> _Your assignment_:
Count up every line of the data in which "быть" occurs. The reply is one number and nothing more.

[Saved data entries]
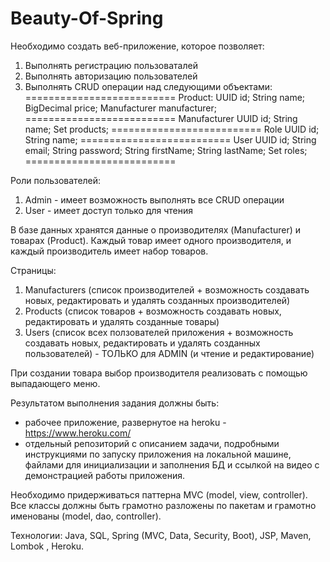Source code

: # Beauty-Of-Spring
Необходимо создать веб-приложение, которое позволяет:
1. Выполнять регистрацию пользоваталей
2. Выполнять авторизацию пользователей
3. Выполнять CRUD операции над следующими объектами:
==========================
Product:
UUID id;
String name;
BigDecimal price;
Manufacturer manufacturer;
==========================
Manufacturer
UUID id;
String name;
Set<Product> products;
==========================
Role
UUID id;
String name;
==========================
User
UUID id;
String email;
String password;
String firstName;
String lastName;
Set<Role> roles;
==========================

Роли пользователей:
1. Admin - имеет возможность выполнять все CRUD операции
2. User - имеет доступ только для чтения

В базе данных хранятся данные о производителях (Manufacturer) и товарах (Product).
Каждый товар имеет одного производителя, и каждый производитель имеет набор товаров.

Страницы:
1. Manufacturers (список производителей + возможность создавать новых, редактировать и удалять созданных производителей)
2. Products (список товаров + возможность создавать новых, редактировать и удалять созданные товары)
3. Users (список всех ползователей приложения + возможность создавать новых, редактировать и удалять созданных пользователей) - ТОЛЬКО для ADMIN (и чтение и редактирование)

При создании товара выбор производителя реализовать с помощью выпадающего меню.

Результатом выполнения задания должны быть:
- рабочее приложение, развернутое на heroku - https://www.heroku.com/
- отдельный репозиторий с описанием задачи,
подробными инструкциями по запуску приложения на локальной машине,
файлами для инициализации и заполнения БД и ссылкой на видео с демонстрацией работы приложения.

Необходимо придерживаться паттерна MVC (model, view, controller).
Все классы должны быть грамотно разложены по пакетам и грамотно именованы (model, dao, controller).

Технологии:
Java, SQL, Spring (MVC, Data, Security, Boot), JSP, Maven, Lombok , Heroku.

> _Answer for this exercise_:
2